The Supreme Court issued a ruling on Monday saying that the Professional and Amateur Sports Protection Act (PASPA) is unconstitutional, leaving individual states to decide if they want to allow gambling.

The ruling effectively overturns the federal ban on sports gambling, but it doesn't necessarily mean you're free to gamble legally as you please. 

So what does this mean for gamblers in states that previously didn't allow it?

Here are some answers:

If I live in New Jersey, when I can start gambling legally?

Expect New Jersey's casinos and racetracks to be up and running with their wagering systems in a matter of weeks, with many more states, potentially as many as 20, following suit.

In short, whether you'll be able to legally gamble depends where you live. Four states—New Jersey, Pennsylvania, Mississippi and West Virginia—have already passed bills that should allow legalized gambling in the near future. Other states are considering legislation. 

What is PASPA?

The Professional and Amateur Sports Protection Act of 1992 (PASPA) was ruled unconstitutional, which forbid state-authorized sports gambling. When the act was signed into law only Oregon, Delaware, and Montana were exempt and the licensed sports pools in Nevada.

"The legalization of sports gambling requires an important policy choice, but the choice is not ours to make," the Supreme Court said in their decision. "Congress can regulate sports gambling directly, but if it elects not to do so, each State is free to act on its own."

Are there any other legal obstacles that remain?

The short answer is no. But as states continue to consider legislation on the issue, those potential gambling operators could face a hefty start up fee and as well as taxes on any and all gross receipts.
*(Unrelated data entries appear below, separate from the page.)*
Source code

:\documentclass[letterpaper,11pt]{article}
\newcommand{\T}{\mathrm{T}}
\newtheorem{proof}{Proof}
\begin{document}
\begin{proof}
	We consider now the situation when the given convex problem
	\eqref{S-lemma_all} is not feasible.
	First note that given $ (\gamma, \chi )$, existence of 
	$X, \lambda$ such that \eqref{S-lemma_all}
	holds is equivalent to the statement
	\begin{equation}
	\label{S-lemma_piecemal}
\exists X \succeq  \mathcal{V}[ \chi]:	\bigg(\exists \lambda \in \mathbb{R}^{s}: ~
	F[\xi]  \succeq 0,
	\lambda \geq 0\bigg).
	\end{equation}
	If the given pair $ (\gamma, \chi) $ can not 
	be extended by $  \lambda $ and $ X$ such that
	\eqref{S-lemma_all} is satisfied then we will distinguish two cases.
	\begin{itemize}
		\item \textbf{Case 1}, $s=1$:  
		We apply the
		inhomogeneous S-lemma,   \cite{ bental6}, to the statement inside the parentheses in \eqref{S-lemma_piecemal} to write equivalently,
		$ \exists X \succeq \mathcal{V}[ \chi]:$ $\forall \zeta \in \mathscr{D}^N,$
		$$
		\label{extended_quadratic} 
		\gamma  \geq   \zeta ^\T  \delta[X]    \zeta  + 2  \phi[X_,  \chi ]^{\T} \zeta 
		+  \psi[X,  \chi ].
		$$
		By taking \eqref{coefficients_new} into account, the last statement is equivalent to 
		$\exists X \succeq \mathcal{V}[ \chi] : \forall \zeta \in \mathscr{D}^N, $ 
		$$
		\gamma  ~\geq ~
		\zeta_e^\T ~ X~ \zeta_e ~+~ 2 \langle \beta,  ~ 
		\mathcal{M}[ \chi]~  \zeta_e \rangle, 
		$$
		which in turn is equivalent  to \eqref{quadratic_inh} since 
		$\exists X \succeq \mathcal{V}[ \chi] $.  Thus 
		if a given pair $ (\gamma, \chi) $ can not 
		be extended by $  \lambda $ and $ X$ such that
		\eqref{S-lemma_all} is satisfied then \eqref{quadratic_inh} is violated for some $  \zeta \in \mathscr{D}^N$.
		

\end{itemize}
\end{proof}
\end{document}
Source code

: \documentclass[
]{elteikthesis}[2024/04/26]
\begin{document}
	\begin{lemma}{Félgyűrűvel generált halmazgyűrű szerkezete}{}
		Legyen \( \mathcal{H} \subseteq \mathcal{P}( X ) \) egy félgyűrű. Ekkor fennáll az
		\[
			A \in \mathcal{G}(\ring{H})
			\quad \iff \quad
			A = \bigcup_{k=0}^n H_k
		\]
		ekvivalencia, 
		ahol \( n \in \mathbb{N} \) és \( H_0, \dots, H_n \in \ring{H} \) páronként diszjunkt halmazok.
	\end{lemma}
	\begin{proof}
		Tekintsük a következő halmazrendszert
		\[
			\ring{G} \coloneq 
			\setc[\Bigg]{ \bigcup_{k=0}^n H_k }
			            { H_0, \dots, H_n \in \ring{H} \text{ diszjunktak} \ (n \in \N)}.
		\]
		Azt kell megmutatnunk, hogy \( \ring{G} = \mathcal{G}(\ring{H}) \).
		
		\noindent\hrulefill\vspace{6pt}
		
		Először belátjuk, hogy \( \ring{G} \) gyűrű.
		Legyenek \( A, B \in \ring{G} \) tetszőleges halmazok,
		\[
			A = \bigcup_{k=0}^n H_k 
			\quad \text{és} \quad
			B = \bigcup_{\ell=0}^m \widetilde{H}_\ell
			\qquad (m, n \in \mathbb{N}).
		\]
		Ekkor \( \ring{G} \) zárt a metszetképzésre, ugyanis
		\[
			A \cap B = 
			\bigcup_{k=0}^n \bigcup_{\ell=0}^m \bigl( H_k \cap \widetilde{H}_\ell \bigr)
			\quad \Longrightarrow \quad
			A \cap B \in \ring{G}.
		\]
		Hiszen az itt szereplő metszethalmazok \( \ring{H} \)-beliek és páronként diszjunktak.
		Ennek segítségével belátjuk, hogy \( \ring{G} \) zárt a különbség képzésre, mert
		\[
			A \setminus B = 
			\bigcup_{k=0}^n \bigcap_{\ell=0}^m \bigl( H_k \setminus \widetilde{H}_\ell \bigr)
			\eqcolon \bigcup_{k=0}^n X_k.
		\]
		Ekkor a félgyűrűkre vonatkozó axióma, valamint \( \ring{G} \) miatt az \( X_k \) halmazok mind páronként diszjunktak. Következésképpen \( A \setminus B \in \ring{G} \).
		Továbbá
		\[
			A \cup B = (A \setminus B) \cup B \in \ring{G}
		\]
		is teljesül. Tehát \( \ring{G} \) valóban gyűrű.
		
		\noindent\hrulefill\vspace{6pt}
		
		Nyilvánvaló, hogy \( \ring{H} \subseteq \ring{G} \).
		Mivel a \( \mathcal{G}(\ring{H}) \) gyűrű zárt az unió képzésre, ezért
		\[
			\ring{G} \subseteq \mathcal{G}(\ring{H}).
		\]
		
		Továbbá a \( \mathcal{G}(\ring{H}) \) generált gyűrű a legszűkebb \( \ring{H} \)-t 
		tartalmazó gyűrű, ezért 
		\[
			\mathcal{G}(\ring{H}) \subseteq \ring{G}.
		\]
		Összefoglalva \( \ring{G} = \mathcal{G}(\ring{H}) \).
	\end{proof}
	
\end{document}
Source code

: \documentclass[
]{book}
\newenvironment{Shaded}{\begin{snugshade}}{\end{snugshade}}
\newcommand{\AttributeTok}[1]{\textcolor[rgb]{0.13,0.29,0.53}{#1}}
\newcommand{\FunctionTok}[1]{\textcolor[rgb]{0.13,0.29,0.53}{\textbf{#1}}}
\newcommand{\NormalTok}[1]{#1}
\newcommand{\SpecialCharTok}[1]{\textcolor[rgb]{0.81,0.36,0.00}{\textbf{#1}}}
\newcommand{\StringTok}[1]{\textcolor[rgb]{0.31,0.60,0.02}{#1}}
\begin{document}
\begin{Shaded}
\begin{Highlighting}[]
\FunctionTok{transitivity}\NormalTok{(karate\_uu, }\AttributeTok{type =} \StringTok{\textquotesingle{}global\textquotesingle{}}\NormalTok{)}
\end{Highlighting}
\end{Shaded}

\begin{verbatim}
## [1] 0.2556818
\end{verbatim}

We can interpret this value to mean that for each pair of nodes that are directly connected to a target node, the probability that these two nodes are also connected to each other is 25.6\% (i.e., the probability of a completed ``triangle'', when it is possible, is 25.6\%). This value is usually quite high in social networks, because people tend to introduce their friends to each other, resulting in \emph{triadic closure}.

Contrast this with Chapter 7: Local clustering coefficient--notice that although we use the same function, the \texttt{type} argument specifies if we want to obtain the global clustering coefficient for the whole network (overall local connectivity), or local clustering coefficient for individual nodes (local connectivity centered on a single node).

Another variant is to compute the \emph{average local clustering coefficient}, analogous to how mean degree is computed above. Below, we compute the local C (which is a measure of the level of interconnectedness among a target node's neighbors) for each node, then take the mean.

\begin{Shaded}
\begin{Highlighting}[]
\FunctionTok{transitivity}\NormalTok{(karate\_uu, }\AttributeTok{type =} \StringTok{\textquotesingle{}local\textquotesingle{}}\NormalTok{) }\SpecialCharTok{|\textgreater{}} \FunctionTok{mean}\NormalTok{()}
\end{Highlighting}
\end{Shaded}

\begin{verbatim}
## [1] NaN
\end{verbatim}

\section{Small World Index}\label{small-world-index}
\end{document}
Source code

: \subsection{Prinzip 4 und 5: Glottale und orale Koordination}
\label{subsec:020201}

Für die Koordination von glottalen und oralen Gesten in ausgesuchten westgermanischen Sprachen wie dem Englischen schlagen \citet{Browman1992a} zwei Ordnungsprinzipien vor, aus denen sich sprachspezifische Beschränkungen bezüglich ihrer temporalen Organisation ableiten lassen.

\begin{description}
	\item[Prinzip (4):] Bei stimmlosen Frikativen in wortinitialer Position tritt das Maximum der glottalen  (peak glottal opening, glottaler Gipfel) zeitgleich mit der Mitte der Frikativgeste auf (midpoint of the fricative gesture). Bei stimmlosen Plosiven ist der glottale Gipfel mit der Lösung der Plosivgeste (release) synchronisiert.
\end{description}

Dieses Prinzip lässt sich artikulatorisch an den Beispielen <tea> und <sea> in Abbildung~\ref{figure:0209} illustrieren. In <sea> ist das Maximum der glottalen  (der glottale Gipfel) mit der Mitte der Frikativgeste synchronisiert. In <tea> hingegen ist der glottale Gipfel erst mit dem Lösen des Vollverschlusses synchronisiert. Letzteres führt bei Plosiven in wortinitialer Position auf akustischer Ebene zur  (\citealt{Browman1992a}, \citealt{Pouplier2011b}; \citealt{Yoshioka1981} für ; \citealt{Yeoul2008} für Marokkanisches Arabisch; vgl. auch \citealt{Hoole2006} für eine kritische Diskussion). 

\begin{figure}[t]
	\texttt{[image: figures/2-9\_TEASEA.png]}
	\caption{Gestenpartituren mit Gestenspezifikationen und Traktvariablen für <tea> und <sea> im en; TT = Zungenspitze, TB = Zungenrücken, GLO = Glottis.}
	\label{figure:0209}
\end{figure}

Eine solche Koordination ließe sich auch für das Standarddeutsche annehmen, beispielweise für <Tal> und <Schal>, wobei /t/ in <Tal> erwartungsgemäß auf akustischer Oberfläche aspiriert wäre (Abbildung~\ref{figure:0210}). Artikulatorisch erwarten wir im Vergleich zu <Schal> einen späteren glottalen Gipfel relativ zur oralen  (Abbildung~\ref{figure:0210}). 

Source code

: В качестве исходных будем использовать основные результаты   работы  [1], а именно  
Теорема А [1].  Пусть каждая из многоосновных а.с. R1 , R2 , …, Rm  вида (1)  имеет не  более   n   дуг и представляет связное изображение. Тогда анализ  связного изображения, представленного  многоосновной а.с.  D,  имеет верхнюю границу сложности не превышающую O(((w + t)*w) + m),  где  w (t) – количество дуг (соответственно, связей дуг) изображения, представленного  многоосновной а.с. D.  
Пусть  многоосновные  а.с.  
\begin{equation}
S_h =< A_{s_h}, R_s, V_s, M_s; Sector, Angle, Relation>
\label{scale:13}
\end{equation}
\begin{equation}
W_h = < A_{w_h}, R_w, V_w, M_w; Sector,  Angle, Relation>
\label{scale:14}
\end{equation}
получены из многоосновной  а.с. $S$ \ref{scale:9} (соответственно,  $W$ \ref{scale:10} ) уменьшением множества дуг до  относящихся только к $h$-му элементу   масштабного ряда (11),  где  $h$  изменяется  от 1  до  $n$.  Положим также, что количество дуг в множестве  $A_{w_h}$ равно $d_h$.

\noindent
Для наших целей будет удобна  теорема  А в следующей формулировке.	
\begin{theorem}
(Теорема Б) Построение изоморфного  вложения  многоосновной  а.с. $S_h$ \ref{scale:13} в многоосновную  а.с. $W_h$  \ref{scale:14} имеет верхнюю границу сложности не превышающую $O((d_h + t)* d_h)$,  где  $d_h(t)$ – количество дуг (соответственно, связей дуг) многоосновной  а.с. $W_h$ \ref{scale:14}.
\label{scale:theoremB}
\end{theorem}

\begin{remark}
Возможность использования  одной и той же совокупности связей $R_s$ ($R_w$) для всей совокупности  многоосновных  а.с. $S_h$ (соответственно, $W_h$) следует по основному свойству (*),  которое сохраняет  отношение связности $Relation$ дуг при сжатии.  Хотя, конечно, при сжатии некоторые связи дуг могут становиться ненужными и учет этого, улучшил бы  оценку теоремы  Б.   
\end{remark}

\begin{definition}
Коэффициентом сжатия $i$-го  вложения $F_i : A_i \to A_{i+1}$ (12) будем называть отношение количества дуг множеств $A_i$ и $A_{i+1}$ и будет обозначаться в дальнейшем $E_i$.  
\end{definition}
And some states ultimately won't pass measures legalizing gambling. 

What about concerns over point shaving?

Each of the four North American sports leagues and the NCAA have concerns about the possibility of their leagues being involved in throwing games.

The four leagues sent a statement earlier this year acknowledging the possibility of the Supreme Court overturning PASPA, saying they have discussed "the potential impact of legalized gambling on players' privacy and publicity rights, the integrity of our games and the volatility on our businesses."

The NBA and MLB have said they want a 1% percent integrity fee to be paid which would help any costs associated with compliance issues.